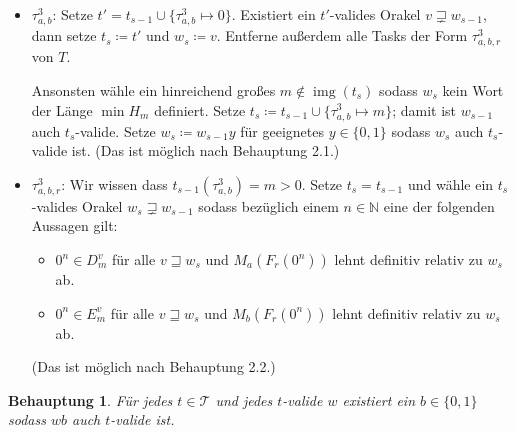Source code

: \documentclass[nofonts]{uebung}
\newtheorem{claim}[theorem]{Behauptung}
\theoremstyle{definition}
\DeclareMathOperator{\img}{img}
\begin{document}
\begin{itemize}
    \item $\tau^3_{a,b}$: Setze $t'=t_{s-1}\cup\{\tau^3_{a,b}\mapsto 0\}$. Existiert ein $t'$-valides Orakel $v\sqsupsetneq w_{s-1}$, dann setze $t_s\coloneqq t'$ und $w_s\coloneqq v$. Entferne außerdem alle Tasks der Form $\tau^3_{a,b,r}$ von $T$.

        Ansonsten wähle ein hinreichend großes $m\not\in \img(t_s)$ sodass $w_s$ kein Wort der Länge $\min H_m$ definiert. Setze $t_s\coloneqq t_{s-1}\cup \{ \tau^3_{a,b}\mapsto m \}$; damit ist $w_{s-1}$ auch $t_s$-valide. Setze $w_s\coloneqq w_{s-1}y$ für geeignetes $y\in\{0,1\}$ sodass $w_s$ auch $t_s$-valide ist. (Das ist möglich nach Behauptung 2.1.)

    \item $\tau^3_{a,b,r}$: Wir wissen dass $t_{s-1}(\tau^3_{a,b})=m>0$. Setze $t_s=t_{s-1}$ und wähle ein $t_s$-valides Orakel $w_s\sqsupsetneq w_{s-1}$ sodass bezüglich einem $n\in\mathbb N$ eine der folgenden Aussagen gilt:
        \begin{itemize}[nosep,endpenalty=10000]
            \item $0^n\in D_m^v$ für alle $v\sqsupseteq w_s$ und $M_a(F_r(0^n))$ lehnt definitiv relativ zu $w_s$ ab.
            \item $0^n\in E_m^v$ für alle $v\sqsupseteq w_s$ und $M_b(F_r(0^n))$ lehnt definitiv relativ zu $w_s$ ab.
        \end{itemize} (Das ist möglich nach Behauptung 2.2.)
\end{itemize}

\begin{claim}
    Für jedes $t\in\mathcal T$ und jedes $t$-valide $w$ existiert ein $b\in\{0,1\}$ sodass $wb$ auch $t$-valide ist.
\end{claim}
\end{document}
○ ○ ○ ○ ○
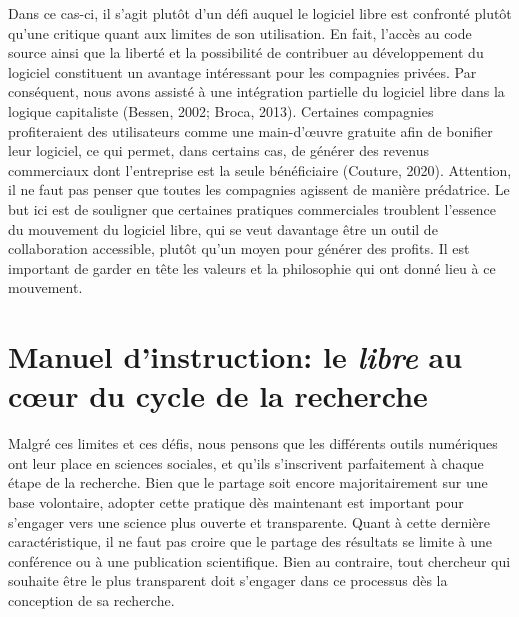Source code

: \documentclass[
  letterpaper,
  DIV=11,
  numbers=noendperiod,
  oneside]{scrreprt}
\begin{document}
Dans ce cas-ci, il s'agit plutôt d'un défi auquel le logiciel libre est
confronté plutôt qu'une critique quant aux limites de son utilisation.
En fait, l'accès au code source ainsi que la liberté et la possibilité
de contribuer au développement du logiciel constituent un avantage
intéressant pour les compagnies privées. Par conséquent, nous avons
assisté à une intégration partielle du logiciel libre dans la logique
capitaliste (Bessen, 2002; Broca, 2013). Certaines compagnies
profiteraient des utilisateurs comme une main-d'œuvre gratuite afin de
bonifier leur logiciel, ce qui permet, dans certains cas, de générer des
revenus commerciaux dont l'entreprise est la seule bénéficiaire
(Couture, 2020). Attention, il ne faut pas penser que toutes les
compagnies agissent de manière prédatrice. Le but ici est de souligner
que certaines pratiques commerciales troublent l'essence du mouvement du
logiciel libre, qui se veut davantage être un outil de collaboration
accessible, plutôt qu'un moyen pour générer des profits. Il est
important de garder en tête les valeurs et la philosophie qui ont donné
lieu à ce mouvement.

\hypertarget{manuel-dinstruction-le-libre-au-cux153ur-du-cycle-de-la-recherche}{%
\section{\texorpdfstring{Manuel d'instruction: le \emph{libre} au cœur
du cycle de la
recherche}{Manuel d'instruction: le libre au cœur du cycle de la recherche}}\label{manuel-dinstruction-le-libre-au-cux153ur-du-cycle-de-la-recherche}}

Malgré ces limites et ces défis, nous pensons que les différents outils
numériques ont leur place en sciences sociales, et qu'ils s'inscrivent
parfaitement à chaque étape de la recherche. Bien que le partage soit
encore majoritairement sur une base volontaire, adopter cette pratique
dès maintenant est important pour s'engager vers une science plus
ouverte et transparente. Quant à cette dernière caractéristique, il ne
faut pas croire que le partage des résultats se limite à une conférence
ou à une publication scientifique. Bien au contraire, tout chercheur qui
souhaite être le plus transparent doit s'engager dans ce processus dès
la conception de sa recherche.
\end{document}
○ ○ ○ ○ ○
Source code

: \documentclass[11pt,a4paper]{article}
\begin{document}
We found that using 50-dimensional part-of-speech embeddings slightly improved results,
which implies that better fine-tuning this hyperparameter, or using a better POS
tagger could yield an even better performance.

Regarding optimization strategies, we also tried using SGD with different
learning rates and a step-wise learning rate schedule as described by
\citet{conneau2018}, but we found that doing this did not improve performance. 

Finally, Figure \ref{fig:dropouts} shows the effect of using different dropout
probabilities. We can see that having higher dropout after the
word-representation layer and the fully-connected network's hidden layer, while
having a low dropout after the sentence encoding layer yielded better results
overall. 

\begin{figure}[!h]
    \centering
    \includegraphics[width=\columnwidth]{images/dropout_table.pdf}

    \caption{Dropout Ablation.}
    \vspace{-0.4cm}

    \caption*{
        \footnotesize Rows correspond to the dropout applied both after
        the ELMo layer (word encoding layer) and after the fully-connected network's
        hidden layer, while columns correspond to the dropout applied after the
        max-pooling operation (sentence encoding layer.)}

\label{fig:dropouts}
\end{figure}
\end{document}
○ ○ ○ ○ ○
### Problem to work on
Output the lines of the records above exactly as they appear, from the line containing "Malgré ces limites" through the line containing "encore majoritairement sur".

### Exercise solution
Malgré ces limites et ces défis, nous pensons que les différents outils
numériques ont leur place en sciences sociales, et qu'ils s'inscrivent
parfaitement à chaque étape de la recherche. Bien que le partage soit
encore majoritairement sur une base volontaire, adopter cette pratique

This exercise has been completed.